About 1053 Constantine IX disbanded what the historian John Skylitzes calls the "Iberian Army", which consisted of 50,000 men, and was turned into a contemporary Drungary of the Watch. Two other knowledgeable contemporaries, the former officials Michael Attaleiates and Kekaumenos, agree with Skylitzes that by demobilizing these soldiers Constantine did catastrophic harm to the Empire's eastern defenses. Kekaumenos says that Constantine's demobilization covered "Iberia and Mesopotamia", Attaliates refers to the demobilized district as "the Iberian land" which was evidently the same as "the land of the Iberians". the region of the demobilized "Iberian Army" evidently included everything north of the ducates of Antioch and Edessa and east of the old Anatolian themes. The other themes were probably called "Iberian" because after the conquest of Iberia in 1000 the general command over them was transferred from the Duke of Mesopotamia to the Duke of Iberia.

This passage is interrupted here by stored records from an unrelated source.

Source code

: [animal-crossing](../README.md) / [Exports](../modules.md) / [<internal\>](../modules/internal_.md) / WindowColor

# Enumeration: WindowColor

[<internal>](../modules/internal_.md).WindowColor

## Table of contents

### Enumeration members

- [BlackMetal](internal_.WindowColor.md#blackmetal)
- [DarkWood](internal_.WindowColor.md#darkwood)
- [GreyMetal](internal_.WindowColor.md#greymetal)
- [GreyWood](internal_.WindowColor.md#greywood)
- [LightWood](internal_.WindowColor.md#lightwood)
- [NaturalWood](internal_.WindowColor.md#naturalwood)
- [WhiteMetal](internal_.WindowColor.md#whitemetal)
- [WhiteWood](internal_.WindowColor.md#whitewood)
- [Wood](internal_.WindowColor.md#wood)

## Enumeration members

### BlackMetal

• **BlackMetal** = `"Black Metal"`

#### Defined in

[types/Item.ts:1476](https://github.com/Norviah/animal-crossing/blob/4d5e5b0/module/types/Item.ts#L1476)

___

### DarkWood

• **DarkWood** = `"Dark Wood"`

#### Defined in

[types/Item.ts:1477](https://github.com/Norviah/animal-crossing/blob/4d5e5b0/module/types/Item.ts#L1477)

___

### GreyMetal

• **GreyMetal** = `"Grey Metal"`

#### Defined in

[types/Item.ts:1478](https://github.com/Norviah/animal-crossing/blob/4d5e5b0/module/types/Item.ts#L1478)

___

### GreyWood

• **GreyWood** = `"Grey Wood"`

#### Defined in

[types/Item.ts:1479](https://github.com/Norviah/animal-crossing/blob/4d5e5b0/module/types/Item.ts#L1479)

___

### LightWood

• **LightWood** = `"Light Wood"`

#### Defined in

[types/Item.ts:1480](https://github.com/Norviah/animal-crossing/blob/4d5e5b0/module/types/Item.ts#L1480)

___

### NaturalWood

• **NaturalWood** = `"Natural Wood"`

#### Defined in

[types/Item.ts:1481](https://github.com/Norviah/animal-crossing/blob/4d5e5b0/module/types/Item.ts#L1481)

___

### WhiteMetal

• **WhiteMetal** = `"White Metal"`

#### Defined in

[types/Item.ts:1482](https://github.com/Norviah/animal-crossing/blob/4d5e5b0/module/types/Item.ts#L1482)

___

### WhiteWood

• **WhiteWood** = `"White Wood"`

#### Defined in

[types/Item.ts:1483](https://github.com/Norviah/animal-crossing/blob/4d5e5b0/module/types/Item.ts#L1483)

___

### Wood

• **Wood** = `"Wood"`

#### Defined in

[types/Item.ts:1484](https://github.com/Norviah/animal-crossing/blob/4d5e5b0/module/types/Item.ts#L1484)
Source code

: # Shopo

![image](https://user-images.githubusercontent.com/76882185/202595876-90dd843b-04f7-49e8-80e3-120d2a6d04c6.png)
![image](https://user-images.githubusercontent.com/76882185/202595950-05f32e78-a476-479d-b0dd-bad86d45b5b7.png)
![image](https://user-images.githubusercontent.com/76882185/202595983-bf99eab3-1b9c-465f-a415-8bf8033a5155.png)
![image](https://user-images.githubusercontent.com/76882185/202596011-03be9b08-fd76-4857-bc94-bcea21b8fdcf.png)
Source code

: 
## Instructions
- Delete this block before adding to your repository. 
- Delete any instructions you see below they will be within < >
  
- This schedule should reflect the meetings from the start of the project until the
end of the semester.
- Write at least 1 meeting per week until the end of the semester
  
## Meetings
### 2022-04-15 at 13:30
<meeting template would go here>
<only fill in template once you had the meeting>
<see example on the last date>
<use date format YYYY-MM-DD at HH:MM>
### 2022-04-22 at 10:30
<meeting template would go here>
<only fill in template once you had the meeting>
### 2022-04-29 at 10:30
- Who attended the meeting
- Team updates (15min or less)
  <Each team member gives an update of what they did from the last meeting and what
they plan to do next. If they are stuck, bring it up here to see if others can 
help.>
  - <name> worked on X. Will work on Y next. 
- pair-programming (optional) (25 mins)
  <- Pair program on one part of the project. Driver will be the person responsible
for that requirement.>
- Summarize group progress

In the aftermath of the Battle of Manzikert in 1071, the south-eastern parts of the theme were annexed by Seljuks. Still, it may have lasted as late as 1074 when Gregory Pakourianos, a Byzantine governor, formally ceded a portion of the theme including Tao and Kars to King George II of Georgia. This did not help, however, to stem the Turkish advance and the area became a battleground of the Georgian-Seljuk wars.